On the one hand, the first thing I said is to just make the green choices so impeccably fantastic that no one will ever have to think twice. The work will be done for them. But on the other hand, while I think that gets you far, I also think that we have to figure out if there’s a way for consumerism to get people to feel more deeply connected to the importance of a healthy planet.
I do think it can be done. But it’s not being done in many places, just yet.
And, shifting gears, how do you think customers have changed over time, given you’ve been doing this for over a decade?
Here’s what I think has changed: there’s a small chunk of the population that is increasingly interested in being personally healthy, so they’re looking at natural food, or natural beauty products. More and more people are grasping the connection of chemicals and toxins to health—and, of course, these are connected to a healthier environment, as well. This is a trend that, in my view, is unstoppable, and consumers are really driving it.
At the same time, I still think there are huge numbers of people who are clueless, who don’t care, who don’t believe in a lot of these issues. And, from a consumer perspective, that’s kind of where the story is.
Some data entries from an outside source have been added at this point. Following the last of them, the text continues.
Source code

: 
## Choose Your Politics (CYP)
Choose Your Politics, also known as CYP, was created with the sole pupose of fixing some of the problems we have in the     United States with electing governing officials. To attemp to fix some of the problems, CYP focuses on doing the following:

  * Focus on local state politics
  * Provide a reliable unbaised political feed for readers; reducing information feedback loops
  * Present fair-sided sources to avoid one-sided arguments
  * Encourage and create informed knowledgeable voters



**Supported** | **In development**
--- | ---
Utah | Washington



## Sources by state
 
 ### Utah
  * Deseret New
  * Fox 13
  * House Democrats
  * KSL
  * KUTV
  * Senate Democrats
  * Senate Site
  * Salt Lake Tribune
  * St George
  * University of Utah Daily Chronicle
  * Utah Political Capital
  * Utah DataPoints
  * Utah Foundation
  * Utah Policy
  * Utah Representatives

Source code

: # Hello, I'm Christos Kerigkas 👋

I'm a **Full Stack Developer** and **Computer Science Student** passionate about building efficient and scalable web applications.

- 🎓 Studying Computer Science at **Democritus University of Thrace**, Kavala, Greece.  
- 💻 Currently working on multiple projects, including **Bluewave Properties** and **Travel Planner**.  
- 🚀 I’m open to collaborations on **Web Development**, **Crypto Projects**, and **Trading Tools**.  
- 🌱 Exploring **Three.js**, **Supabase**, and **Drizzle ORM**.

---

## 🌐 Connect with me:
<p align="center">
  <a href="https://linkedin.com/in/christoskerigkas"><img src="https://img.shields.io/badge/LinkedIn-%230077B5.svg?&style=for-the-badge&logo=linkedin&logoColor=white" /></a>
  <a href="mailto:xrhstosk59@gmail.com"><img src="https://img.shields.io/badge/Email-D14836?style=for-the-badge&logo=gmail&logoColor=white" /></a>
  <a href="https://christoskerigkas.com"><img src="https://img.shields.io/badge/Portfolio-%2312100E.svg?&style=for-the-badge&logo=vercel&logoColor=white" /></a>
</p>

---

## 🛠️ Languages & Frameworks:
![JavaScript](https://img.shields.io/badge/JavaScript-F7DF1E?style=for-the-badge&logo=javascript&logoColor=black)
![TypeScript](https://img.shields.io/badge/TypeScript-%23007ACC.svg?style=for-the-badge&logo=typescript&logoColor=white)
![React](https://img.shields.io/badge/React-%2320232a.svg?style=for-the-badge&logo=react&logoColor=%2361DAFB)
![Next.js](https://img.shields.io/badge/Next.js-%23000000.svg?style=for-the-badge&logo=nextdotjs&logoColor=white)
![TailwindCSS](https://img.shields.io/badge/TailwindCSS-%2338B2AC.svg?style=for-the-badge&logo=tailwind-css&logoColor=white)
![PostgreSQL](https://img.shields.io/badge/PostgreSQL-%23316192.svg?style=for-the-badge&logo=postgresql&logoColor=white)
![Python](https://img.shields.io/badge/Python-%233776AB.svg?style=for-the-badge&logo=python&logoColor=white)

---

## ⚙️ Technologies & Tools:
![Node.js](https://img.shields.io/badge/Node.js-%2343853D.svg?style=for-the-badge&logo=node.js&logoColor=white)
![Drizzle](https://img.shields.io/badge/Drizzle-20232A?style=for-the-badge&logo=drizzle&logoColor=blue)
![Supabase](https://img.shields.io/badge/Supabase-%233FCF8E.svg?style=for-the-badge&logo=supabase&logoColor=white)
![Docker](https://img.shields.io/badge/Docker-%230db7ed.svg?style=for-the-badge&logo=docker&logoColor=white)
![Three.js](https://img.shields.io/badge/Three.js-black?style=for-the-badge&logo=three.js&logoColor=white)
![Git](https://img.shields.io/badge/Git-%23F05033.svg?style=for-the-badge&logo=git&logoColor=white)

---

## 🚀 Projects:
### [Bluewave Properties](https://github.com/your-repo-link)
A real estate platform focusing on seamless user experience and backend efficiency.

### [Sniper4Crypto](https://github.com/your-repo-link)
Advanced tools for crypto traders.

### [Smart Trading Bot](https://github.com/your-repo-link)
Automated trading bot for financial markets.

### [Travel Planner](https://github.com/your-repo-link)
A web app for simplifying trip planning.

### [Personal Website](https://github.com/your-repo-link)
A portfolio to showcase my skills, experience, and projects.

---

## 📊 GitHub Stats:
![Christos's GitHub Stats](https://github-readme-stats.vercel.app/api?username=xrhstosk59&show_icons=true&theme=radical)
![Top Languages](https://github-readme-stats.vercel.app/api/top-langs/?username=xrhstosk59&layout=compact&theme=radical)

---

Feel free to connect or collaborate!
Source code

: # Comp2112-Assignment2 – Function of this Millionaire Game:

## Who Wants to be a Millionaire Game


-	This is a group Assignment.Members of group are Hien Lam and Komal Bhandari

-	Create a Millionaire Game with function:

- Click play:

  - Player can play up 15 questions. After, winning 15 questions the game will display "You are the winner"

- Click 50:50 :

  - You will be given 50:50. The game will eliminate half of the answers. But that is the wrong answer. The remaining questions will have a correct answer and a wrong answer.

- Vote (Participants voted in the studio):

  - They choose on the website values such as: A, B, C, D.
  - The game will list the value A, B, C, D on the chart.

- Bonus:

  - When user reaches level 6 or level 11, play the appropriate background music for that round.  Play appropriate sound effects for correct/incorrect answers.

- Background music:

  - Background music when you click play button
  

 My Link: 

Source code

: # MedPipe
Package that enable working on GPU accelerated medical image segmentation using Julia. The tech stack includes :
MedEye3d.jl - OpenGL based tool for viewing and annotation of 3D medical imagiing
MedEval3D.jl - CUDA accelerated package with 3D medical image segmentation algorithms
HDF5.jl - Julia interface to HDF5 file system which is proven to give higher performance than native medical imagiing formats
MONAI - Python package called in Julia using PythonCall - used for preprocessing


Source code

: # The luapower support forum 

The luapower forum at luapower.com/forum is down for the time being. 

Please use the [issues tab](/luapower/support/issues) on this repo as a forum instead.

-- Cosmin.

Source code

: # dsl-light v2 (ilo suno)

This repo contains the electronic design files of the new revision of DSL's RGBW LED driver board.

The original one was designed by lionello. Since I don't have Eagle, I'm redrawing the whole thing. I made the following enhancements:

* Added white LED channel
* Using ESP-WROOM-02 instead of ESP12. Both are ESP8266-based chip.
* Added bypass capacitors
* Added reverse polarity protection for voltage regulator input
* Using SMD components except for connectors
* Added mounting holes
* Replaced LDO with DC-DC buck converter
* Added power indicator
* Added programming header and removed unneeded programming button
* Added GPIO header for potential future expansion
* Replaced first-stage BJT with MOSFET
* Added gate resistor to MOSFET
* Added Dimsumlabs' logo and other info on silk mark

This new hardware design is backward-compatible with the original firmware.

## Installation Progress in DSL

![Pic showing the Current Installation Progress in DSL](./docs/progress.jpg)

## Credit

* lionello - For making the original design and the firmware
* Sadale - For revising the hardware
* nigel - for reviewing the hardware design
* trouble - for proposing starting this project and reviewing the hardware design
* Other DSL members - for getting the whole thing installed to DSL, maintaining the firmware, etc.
You can look at sustainable products and see that, for the most part, it’s still very niche: not a lot of people are going out of their way to choose the products that are more socially responsible. Rather, they will go out of their way to make sure they’re putting natural, organic products into their body.
So, really, that notion of personal self-interest in removing chemicals from their own lives—people get that. They don’t do it to save the planet, they do it to make themselves and their families healthier, and that’s great. But that, I think, is about as far as things have come if you’re talking about most of the people out there.